Records excerpted from a collection
····················

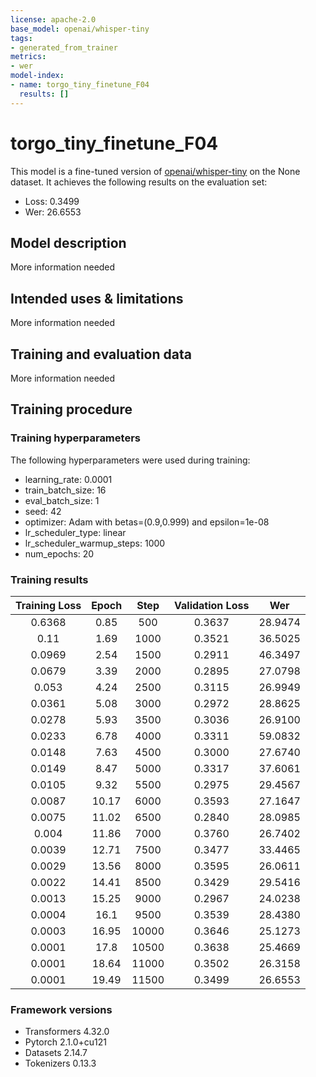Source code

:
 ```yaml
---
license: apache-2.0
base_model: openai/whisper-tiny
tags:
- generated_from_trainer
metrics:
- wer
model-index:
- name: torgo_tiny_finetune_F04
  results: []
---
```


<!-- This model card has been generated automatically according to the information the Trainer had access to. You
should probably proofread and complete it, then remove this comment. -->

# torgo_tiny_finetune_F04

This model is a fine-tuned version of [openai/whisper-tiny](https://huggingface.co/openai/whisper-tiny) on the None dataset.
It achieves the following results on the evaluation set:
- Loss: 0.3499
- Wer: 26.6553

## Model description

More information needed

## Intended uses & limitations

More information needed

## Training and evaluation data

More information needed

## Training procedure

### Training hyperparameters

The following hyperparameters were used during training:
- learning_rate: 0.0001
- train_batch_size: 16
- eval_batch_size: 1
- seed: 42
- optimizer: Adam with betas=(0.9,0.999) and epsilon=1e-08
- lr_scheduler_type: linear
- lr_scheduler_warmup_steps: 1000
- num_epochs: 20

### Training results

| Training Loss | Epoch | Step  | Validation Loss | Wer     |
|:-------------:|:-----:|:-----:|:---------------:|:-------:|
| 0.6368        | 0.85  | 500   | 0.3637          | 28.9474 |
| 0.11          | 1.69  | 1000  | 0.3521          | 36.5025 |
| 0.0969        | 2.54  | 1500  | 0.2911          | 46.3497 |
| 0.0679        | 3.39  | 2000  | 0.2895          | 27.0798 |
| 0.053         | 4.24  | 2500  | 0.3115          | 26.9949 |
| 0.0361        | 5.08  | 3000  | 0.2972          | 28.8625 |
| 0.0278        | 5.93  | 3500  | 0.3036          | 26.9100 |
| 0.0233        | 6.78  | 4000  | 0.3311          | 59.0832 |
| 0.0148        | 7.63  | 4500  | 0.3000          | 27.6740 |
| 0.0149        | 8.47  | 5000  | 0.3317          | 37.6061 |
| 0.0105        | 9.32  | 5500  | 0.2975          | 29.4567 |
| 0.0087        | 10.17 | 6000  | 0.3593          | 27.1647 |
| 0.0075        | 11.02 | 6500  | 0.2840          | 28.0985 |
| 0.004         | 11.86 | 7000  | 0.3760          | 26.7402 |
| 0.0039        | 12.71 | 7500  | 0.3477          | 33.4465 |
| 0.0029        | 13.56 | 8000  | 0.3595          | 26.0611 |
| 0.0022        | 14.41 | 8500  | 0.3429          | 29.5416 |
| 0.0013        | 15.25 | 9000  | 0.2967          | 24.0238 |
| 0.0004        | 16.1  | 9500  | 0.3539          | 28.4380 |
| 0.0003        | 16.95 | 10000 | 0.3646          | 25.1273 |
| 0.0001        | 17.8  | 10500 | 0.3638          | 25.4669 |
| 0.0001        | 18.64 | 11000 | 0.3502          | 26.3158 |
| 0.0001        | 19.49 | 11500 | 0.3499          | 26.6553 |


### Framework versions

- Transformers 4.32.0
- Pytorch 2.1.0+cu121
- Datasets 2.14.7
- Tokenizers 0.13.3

····················

Lines above that have "whisper": copy each of them.

base_model: openai/whisper-tiny
This model is a fine-tuned version of [openai/whisper-tiny](https://huggingface.co/openai/whisper-tiny) on the None dataset.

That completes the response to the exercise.